GOLDEN VALLEY, Ariz. — Arizona Department of Corrections (DOC) officials received approval from a legislative committee in June to purchase the Arizona State Prison-Kingman, located in Golden Valley, from GEO Group of Boca Raton, Fla., for upwards of $137 million. GEO Group has a contract to operate the facility through 2023.
The Havasu Sun News reported last month that the purchase and refinancing of the prison would save the state an estimated $8 million annually (and more than $77 million over the mortgage’s remaining nine years) by reducing the current 8.2 percent interest rate to just 2.1 percent. Refinancing the building debt would also funnel an estimated $2 million to GEO Group, which would be required to use the money to increase correctional officer pay and retention. Prior to the purchase, the DOC paid GEO Group roughly $60 per-diem for each inmate. Following the purchase, that number is estimated to drop to approximately $40 per-diem for each inmate.
Arizona State Prison-Kingman, one of six private facilities across the state, houses both minimum- and medium-custody inmates. The 3,508-inmate facility opened in August 2004. The GEO Group assumed responsibility for the 1,400-bed Hualapai Unit in December 2015 following a three-day inmate riot in July 2015 that injured both inmates and correctional officers, heavily damaged plumbing and electrical systems, and left many housing and restroom areas unusable.
Gov. Doug Ducey called for an investigation into the riots, which were eventually quelled by a special tactical support unit. The incident was blamed on managerial and security deficiencies and resulted in the DOC ending its relationship with then-operator MTC of Centerville, Utah. While MTC contested the findings, the company did ultimately pay for repairs.
For their part, inmates claimed their actions stemmed from poor treatment by prison staff and poor facility conditions. More than 1,000 medium-security inmates were temporarily transferred to off-site facilities following the incident. The facility officially reopened in January 2016.

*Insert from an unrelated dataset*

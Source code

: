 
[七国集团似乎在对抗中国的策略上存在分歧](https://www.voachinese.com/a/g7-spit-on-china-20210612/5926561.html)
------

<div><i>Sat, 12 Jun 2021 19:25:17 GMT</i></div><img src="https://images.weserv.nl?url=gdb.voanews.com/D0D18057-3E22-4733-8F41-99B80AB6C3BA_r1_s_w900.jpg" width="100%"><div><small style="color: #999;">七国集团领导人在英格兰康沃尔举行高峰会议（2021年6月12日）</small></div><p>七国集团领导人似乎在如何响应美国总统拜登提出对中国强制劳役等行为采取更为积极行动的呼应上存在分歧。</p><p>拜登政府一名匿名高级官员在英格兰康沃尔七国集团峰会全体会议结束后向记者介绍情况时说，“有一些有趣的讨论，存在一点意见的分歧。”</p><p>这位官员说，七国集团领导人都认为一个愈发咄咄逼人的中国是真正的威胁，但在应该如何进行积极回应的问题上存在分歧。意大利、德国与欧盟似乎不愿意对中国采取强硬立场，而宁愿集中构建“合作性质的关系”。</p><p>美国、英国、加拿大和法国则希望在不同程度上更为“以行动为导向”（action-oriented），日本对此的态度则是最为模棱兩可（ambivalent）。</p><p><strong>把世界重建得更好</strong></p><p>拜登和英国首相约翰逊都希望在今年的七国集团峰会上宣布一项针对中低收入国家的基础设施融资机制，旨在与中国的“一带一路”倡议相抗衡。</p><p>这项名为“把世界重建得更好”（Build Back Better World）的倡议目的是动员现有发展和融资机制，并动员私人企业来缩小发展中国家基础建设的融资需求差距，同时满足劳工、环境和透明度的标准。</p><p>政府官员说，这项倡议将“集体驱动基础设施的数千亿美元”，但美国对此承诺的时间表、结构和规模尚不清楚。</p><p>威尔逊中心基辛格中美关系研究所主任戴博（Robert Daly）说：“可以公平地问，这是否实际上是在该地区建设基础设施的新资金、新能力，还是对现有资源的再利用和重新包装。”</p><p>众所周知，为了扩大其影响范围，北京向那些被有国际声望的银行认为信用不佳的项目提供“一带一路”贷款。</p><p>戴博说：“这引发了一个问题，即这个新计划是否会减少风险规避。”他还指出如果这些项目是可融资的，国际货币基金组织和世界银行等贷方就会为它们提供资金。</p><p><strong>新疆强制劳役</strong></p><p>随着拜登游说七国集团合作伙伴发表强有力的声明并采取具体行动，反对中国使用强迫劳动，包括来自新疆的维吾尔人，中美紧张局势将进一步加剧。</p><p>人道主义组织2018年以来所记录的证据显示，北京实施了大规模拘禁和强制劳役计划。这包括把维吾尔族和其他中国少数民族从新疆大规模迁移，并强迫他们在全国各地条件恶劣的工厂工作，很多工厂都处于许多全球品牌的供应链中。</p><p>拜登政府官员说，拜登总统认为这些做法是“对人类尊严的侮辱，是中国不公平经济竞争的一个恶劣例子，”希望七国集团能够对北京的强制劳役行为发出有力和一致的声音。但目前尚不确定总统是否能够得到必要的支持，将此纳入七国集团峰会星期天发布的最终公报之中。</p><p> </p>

Speaking with The Arizona Republic earlier this month, Warden Jeff Wrigley said that he and other GEO Group officials increased staffing levels and staff interaction with inmates, are accommodating reasonable inmate requests and are holding town hall-style meetings in which inmates can voice their concerns. Prison officials have also improved classification, added three additional DOC monitors, created new inmate jobs and enhanced security infrastructure.